Harris also believes the government will take into consideration the recommendations from the Standing House Committee and the C.D. Howe Institute regarding the increase of the RRSP threshold (from 18% to 25%) and the implementation of a separate, second tax-free retirement investment vehicle.
“The U.K. already has a system that allows individual investors a chance to save 7,000 or 8,000 [pounds] tax free per year. Our government may need to put a limitation on these savings, as the U.K. has done, and may need provisions to ensure the funds are truly used for their intended purpose, but [options] may allow the government to indirectly keep a pre-election promise by indirectly facilitating no tax on capital gains [through these new thresholds and retirement investment plans].”
“On the corporate tax side, we don’t expect a lot of changes,” said Gord Jans, tax partner at PWC. “The lack of financial room makes any substantial changes unlikely.” Jans points out that the Blue Book proposed by the Conservatives and subsequent budgets already reduced the 19% corporate tax to 18% by 2010 with a further reduction to 15% by 2012.
“But we still expect some changes [in the budget] that could bring some relief for certain sectors, such as manufacturing, forestry and the auto industry.”
Jans also believes the budget may extend the depreciation rules, allowing a $4 million annual limit up from $2 million, and R&D tax credits for public companies. (He does not see this option broadened beyond private sector to public companies or foreign companies as yet, due to affordability issues.)

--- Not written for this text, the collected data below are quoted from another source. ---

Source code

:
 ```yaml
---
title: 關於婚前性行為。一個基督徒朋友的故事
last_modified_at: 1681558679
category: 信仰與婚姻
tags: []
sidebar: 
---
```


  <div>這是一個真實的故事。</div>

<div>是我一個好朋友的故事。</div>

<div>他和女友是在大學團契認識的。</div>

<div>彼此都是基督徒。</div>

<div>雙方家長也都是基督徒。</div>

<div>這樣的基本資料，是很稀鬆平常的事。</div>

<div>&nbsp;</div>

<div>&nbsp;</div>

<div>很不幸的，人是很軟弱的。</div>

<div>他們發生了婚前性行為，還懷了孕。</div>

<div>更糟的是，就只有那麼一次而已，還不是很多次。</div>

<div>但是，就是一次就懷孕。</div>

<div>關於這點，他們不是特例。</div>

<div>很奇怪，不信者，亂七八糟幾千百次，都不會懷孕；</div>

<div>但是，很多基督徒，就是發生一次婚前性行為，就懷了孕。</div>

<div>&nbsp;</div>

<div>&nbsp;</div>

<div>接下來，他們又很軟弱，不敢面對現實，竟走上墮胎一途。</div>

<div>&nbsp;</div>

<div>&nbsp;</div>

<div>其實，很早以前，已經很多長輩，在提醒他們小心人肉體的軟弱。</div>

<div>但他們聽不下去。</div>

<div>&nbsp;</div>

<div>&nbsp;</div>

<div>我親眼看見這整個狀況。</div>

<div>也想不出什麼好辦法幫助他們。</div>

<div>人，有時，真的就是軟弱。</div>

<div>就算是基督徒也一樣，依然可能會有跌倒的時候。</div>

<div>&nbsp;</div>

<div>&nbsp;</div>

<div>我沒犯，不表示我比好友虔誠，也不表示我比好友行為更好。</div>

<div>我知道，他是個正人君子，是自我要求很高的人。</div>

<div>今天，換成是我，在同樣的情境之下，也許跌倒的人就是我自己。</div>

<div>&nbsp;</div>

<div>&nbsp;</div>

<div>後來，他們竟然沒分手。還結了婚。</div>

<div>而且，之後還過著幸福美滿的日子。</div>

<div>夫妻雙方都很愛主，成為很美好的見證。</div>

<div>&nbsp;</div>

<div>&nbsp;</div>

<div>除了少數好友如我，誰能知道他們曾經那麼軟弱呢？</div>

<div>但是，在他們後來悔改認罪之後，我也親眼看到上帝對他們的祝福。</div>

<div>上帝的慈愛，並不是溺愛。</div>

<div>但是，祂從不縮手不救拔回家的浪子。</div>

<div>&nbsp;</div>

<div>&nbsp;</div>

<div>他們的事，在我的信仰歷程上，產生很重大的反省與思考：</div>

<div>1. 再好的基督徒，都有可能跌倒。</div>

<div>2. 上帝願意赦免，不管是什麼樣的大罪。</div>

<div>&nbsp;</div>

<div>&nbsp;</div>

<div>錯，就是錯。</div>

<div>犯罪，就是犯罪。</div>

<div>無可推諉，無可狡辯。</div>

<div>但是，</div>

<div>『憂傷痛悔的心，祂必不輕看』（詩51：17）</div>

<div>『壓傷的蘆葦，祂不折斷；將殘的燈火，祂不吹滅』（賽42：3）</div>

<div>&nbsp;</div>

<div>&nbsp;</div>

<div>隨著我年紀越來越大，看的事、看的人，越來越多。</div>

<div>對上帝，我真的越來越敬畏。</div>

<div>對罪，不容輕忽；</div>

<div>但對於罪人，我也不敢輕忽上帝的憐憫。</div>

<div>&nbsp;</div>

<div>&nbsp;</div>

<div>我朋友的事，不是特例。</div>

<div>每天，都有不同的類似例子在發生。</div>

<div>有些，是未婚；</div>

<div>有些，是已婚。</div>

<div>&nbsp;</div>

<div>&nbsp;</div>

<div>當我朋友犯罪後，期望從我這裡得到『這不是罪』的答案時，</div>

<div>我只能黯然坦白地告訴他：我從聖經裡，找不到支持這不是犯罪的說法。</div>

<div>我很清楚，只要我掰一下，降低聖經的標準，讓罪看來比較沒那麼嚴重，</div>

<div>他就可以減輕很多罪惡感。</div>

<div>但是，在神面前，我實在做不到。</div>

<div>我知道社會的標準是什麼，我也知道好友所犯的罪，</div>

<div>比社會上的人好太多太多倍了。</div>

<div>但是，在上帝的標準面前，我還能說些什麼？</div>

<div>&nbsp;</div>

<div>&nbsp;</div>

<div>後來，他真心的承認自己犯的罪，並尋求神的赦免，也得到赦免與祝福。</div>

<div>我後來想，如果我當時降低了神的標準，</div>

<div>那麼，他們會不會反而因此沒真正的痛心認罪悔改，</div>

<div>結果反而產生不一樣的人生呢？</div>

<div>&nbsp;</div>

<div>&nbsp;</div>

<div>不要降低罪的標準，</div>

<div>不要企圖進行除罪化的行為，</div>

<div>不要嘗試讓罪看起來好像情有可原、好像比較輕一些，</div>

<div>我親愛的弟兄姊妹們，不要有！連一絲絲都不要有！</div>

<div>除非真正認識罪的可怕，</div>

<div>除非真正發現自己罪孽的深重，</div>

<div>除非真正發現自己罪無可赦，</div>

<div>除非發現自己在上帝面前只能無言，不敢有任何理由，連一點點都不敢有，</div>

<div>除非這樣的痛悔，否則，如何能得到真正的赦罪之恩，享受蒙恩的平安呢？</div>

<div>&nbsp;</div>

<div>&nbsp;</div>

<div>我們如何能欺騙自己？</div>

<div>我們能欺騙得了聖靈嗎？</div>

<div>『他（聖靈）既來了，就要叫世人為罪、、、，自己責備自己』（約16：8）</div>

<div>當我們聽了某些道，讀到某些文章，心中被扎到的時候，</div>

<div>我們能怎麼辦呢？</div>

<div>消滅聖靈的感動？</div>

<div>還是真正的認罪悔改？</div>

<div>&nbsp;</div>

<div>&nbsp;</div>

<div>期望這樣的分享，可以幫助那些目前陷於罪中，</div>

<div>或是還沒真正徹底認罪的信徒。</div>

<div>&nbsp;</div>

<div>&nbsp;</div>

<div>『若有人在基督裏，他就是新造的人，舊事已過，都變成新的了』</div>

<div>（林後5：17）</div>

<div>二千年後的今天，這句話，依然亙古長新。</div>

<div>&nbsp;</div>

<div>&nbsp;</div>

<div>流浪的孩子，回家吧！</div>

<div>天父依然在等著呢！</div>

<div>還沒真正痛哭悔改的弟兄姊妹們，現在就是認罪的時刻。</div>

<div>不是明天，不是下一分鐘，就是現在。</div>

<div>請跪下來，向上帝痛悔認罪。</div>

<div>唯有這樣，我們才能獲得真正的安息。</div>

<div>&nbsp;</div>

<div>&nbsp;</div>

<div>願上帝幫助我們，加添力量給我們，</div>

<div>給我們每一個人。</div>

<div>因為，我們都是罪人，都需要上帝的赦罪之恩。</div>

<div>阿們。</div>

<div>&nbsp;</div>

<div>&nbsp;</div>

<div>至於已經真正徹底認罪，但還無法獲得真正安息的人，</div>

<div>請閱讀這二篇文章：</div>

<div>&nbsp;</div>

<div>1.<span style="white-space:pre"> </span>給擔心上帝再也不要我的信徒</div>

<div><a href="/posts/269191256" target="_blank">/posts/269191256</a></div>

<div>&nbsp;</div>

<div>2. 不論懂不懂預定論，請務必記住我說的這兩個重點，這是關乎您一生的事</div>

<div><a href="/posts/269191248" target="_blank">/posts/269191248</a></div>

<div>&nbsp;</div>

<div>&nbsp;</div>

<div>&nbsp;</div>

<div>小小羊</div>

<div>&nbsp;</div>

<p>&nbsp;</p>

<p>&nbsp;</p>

Another area Jans believes the government may offer incentives is through environmental initiatives. “The form of that is hard to predict,” said Jans, but he anticipates that there may be incentives to help truck drivers (and companies) to reduce emissions — a proposal from the Standing House Committee — or these incentives may take the “form of accelerated depreciation deductions in investing in energy conservation.”
On the whole, though, Jans expects that the upcoming budget will mean “more tweaking than wholesale change,” at least on the corporate side.